__Task objective__. Transcribe only part of the material below: the lines from the one containing "pause the application." through the one containing "The six instances", inclusive, exactly as written.

__Data shown__.
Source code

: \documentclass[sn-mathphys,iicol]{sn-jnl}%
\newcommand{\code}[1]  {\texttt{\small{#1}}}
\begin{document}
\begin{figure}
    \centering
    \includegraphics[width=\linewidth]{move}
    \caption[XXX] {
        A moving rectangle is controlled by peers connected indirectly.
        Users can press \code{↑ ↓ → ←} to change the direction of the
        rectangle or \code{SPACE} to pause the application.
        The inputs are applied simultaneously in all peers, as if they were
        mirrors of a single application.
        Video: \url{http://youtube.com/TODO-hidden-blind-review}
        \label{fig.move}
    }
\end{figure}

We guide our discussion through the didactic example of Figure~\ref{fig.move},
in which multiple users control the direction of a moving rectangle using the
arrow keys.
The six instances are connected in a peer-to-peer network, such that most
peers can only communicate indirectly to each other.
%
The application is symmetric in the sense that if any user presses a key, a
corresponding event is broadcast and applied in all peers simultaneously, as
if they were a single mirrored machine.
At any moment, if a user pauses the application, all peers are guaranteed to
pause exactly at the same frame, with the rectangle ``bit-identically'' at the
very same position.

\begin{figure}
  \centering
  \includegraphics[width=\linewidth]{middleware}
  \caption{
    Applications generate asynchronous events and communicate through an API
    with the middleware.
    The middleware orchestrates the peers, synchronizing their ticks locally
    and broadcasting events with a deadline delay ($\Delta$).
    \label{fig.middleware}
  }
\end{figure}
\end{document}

__Output of the task__.
        rectangle or \code{SPACE} to pause the application.
        The inputs are applied simultaneously in all peers, as if they were
        mirrors of a single application.
        Video: \url{http://youtube.com/TODO-hidden-blind-review}
        \label{fig.move}
    }
\end{figure}

We guide our discussion through the didactic example of Figure~\ref{fig.move},
in which multiple users control the direction of a moving rectangle using the
arrow keys.
The six instances are connected in a peer-to-peer network, such that most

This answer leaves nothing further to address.